"If you ever have to defend yourself from a Spectre or a Renegade terrorist, you'll discover that one shot is quite a bit better than none."
Provided she could hit her attacker on the first try, Belinda thought, which, given her lack of experience, wasn't all that likely. Still, she supposed that for her, any sort of firearm was a better bet that a knife or tomahawk. She could, in a vague, cringing sort of way, picture herself pointing a gun at someone and pulling the trigger. She couldn't imagine ramming a blade into anybody. She was certain that she'd only freeze if she tried.
"Nobody else is going to buy this," she said. "Not when you and all the other gun vendors have modern pistols for sale. I'll give you one obolus."
"One!" he cried. "You must be crazy. Go away and stop wasting an honest man's time. I couldn't possibly let the gun go for less than eighteen."
They argued for a quarter of an hour, during which overseers armed with snapping bullwhips and buzzing electric cattle prods drove a coffle of Heretic prisoners toward the slave market on the other side of the square, and an itinerant Sandman entertainer wandered by, filling the air with illusory swirls of fragrant, multicolored vapor. In the end, Belinda couldn't convince the weapon seller to go below eight oboli.
She pulled off her love beads and leather headband. "Will you take these to make up the difference?"

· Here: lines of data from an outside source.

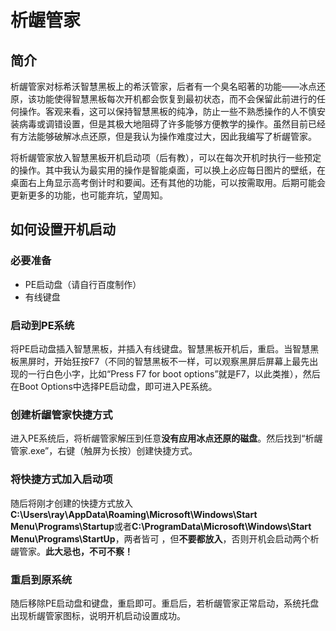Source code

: # 析龌管家
## 简介
析龌管家对标希沃智慧黑板上的希沃管家，后者有一个臭名昭著的功能——冰点还原，该功能使得智慧黑板每次开机都会恢复到最初状态，而不会保留此前进行的任何操作。客观来看，这可以保持智慧黑板的纯净，防止一些不熟悉操作的人不慎安装病毒或调错设置，但是其极大地阻碍了许多能够方便教学的操作。虽然目前已经有方法能够破解冰点还原，但是我认为操作难度过大，因此我编写了析龌管家。

将析龌管家放入智慧黑板开机启动项（后有教），可以在每次开机时执行一些预定的操作。其中我认为最实用的操作是智能桌面，可以换上必应每日图片的壁纸，在桌面右上角显示高考倒计时和要闻。还有其他的功能，可以按需取用。后期可能会更新更多的功能，也可能弃坑，望周知。

## 如何设置开机启动
### 必要准备
- PE启动盘（请自行百度制作）
- 有线键盘
### 启动到PE系统
将PE启动盘插入智慧黑板，并插入有线键盘。智慧黑板开机后，重启。当智慧黑板黑屏时，开始狂按F7（不同的智慧黑板不一样，可以观察黑屏后屏幕上最先出现的一行白色小字，比如“Press F7 for boot options”就是F7，以此类推），然后在Boot Options中选择PE启动盘，即可进入PE系统。
### 创建析龌管家快捷方式
进入PE系统后，将析龌管家解压到任意**没有应用冰点还原的磁盘**。然后找到“析龌管家.exe”，右键（触屏为长按）创建快捷方式。
### 将快捷方式加入启动项
随后将刚才创建的快捷方式放入**C:\Users\ray\AppData\Roaming\Microsoft\Windows\Start Menu\Programs\Startup**或者**C:\ProgramData\Microsoft\Windows\Start Menu\Programs\StartUp**，两者皆可 ，但**不要都放入**，否则开机会启动两个析龌管家。**此大忌也，不可不察！**
### 重启到原系统
随后移除PE启动盘和键盘，重启即可。重启后，若析龌管家正常启动，系统托盘出现析龌管家图标，说明开机启动设置成功。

The merchant snorted. "My customers are Legionnaires and soldiers-of-fortune. Professional killers, if you want to look at it that way. I can't sell them peace-and- love hippie fashion accessories, and besides, I don't do barter anymore. This is a cash business."
"Please," Belinda said. "My little girl's been kidnapped." In a few jumbled sentences, she babbled out the story of Starshine's disappearance. "So you see, I need the gun to get her back."
"That's tragic," the horned man said blandly. "But if I sold below cost every time a customer told me a sob story, I'd be broke in no time." He looked her up and down. For a second, the tip of his tongue slipped out of the comer of his mouth. "However, since it's an emergency, maybe I could make an exception to the no-barter policy. But, sweetheart, I really don't have any use for your jewelry."
"Then what do you want?"
The merchant leered. "You know. Do it well, and you can even keep your money." The arrowhead tip purple and throbbing, a drop of clear fluid glistening on the very end, his tail undulated into the air like a cobra rising from a snake charmer's basket. "Come around behind the counter."
Belinda felt revulsion and anger, but most of all, despair. No one cared that Starshine was missing. Everyone she asked for help—Rudy, Valentine, Governor Gayoso, and now this man—either turned her away or tried to exploit her desperation. For the first time in thirty years, the Underworld seemed the hell that many wraiths considered it to be.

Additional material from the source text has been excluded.